Release: Call for State of Emergency in NWT on Housing for Indigenous Peoples

February 24, 2023

FOR IMMEDIATE RELEASE

CALL FOR A STATE OF HOUSING EMERGENCY

 

(Yellowknife, NWT, CA) The National Indigenous Housing Network (NIHN) along with the Women’s National Housing and Homelessness Network are calling for a state of emergency in the Northwest Territories when it comes to housing Indigenous Peoples, particularly women and girls who have been left in the dark without safety or security as called for in the 2019 Missing and Murdered Indigenous Women’s Report.

NWT Housing Minister Paulie Chinna is not responding to constituents. This poses a threat to the Government of the Northwest Territories’ fiduciary duty to be a transparent, reliable government. Housing NWT is failing northern Indigenous Peoples. This historically began as a ploy to dispossess Indigenous Peoples from their homeland and force them into a dependent lifestyle. 

We are demanding that Housing NWT release all control over housing units and illusory lease agreements in the north and take direction from a delegated nonpartisan group of Indigenous advisors from each region of the NWT. This group of Indigenous advisors would oversee all of NWT Housing’s decisions going forward, including directing that arrears be erased for Indigenous Peoples living in their own territory on their own lands by assertion of Aboriginal rights and title and through the United Nations Declaration on the Rights of Indigenous Peoples. We know of the problems that are going on within our communities when it comes to housing and the blind eye approach that NWT Housing has taken. The hope for solutions can no longer be placed in the hands of an irresponsible government without the implicit guidance of Indigenous northerners.

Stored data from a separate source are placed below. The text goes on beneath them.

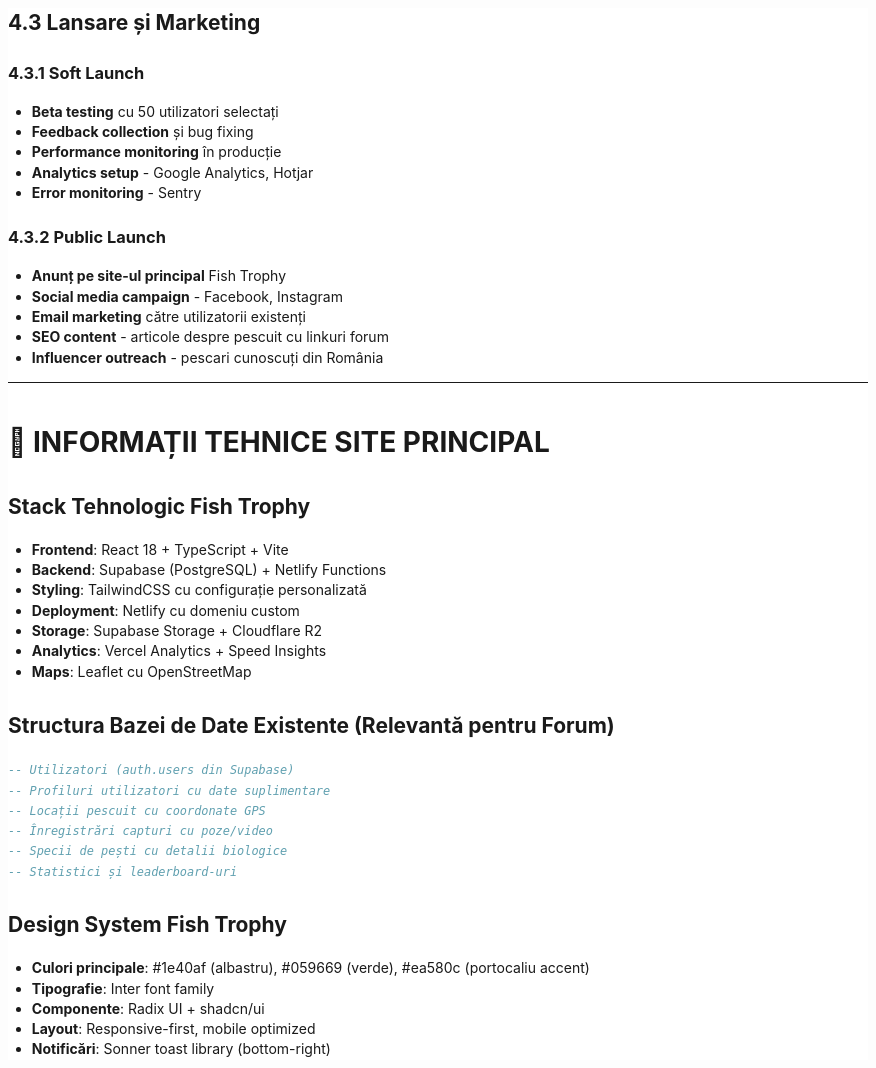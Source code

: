 ## 4.3 Lansare și Marketing

### 4.3.1 Soft Launch
- **Beta testing** cu 50 utilizatori selectați
- **Feedback collection** și bug fixing
- **Performance monitoring** în producție
- **Analytics setup** - Google Analytics, Hotjar
- **Error monitoring** - Sentry

### 4.3.2 Public Launch
- **Anunț pe site-ul principal** Fish Trophy
- **Social media campaign** - Facebook, Instagram
- **Email marketing** către utilizatorii existenți
- **SEO content** - articole despre pescuit cu linkuri forum
- **Influencer outreach** - pescari cunoscuți din România

---

# 🔗 INFORMAȚII TEHNICE SITE PRINCIPAL

## Stack Tehnologic Fish Trophy
- **Frontend**: React 18 + TypeScript + Vite
- **Backend**: Supabase (PostgreSQL) + Netlify Functions  
- **Styling**: TailwindCSS cu configurație personalizată
- **Deployment**: Netlify cu domeniu custom
- **Storage**: Supabase Storage + Cloudflare R2
- **Analytics**: Vercel Analytics + Speed Insights
- **Maps**: Leaflet cu OpenStreetMap

## Structura Bazei de Date Existente (Relevantă pentru Forum)
```sql
-- Utilizatori (auth.users din Supabase)
-- Profiluri utilizatori cu date suplimentare
-- Locații pescuit cu coordonate GPS
-- Înregistrări capturi cu poze/video
-- Specii de pești cu detalii biologice
-- Statistici și leaderboard-uri
```

## Design System Fish Trophy
- **Culori principale**: #1e40af (albastru), #059669 (verde), #ea580c (portocaliu accent)
- **Tipografie**: Inter font family
- **Componente**: Radix UI + shadcn/ui
- **Layout**: Responsive-first, mobile optimized
- **Notificări**: Sonner toast library (bottom-right)
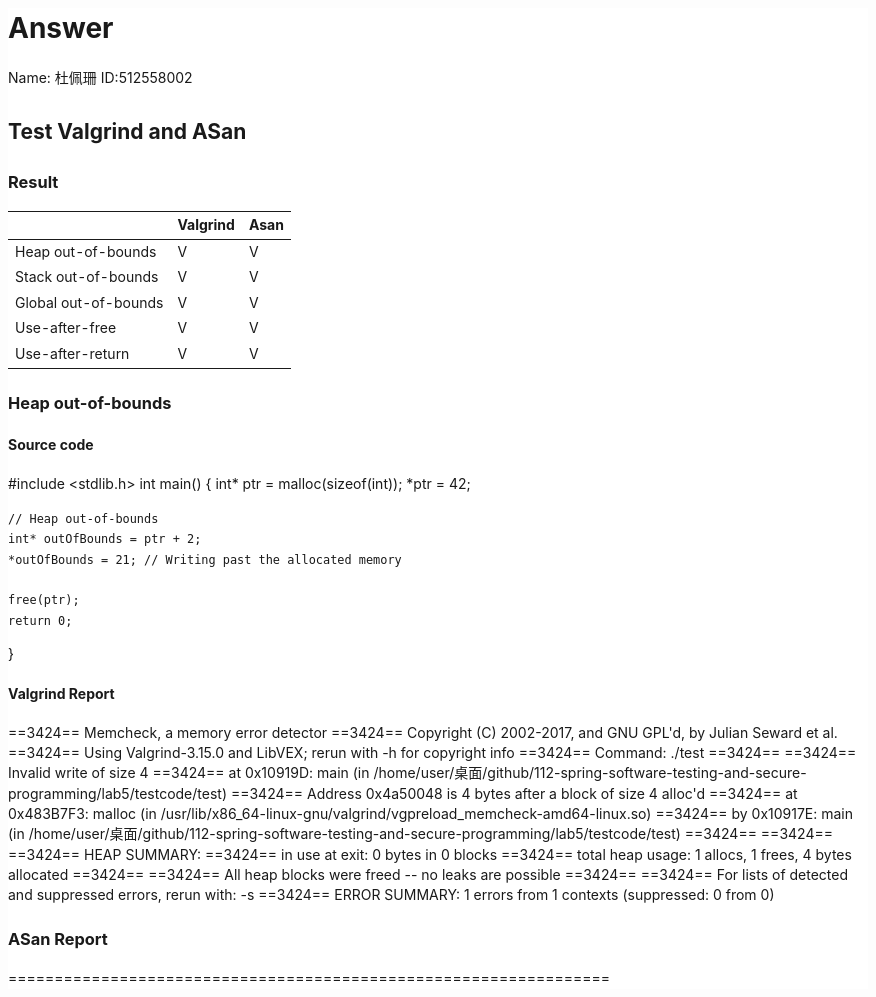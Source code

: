 # Answer


Name: 杜佩珊
ID:512558002


## Test Valgrind and ASan
### Result
|                      | Valgrind | Asan |
| -------------------- | -------- | ---- |
| Heap out-of-bounds   |    V     |   V  |
| Stack out-of-bounds  |    V     |   V  |
| Global out-of-bounds |    V     |   V  |
| Use-after-free       |    V     |   V  |
| Use-after-return     |    V     |   V  |

### Heap out-of-bounds
#### Source code
#include <stdlib.h>
int main() {
    int* ptr = malloc(sizeof(int));
    *ptr = 42;
    
    // Heap out-of-bounds
    int* outOfBounds = ptr + 2;
    *outOfBounds = 21; // Writing past the allocated memory

    free(ptr);
    return 0;
}
#### Valgrind Report
==3424== Memcheck, a memory error detector
==3424== Copyright (C) 2002-2017, and GNU GPL'd, by Julian Seward et al.
==3424== Using Valgrind-3.15.0 and LibVEX; rerun with -h for copyright info
==3424== Command: ./test
==3424== 
==3424== Invalid write of size 4
==3424==    at 0x10919D: main (in /home/user/桌面/github/112-spring-software-testing-and-secure-programming/lab5/testcode/test)
==3424==  Address 0x4a50048 is 4 bytes after a block of size 4 alloc'd
==3424==    at 0x483B7F3: malloc (in /usr/lib/x86_64-linux-gnu/valgrind/vgpreload_memcheck-amd64-linux.so)
==3424==    by 0x10917E: main (in /home/user/桌面/github/112-spring-software-testing-and-secure-programming/lab5/testcode/test)
==3424== 
==3424== 
==3424== HEAP SUMMARY:
==3424==     in use at exit: 0 bytes in 0 blocks
==3424==   total heap usage: 1 allocs, 1 frees, 4 bytes allocated
==3424== 
==3424== All heap blocks were freed -- no leaks are possible
==3424== 
==3424== For lists of detected and suppressed errors, rerun with: -s
==3424== ERROR SUMMARY: 1 errors from 1 contexts (suppressed: 0 from 0)
### ASan Report
=================================================================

Women and children are being evicted from their homes as we speak without anywhere else to go or are being placed in such precarious housing units that are causing them to fall severely ill. Adequate housing is a human right under the new National Housing Strategy Act. This human right must be upheld by the government that is supposed to be serving Indigenous Peoples first and foremost as it is their obligation under a standard of care. However, this cannot be achieved by the government of the day or by any government before it for that matter. Therefore, we call for the dissolution of NWT Housing. We call for Indigenous Nations and Indigenous non-profits with the support of the new National Indigenous Housing Collaborative to collectively address this emergency and ensure that the Federal Canadian Mortgage Housing Corporation (CMHC) and NWT Housing stand behind our efforts instead of attempting to further control the agenda. Community non-profits working alongside their nations, like Fort Good Hope’s K’asho Got’ine Housing Society have already begun this work and it is proving to be successful. This overturning of the current housing structure of the NWT can look similar to what has been done in other provinces like Ontario and British Columbia through community-based, Indigenous-governed organizations like OAHS and AHMA, where the housing mandate focuses on safe and affordable housing for urban, rural and northern Indigenous Peoples with a robust, sustainable, culturally appropriate continuum of infrastructure.

The purchase of 70 off grid expandable, collapsible, and moveable homes ranging in size to be delivered to all 33 NWT communities based on housing priority is not too much to ask and could have come out of the $60 million that was allocated to Housing NWT to alleviate housing need. This infrastructure is where we must begin to house the homeless and work our way towards allocating passive housing units for those who are unable to afford the high cost of market rent and the high cost of inflation through Housing NWT’s inequitable policies.

There is no time for political debate on this matter. The Minister of Housing has been placed in a position where she has no power, or capacity to alleviate the housing crisis therefore this must be taken to the next level of necessary emergency measures to ensure that Indigenous Peoples are no longer left out in the cold.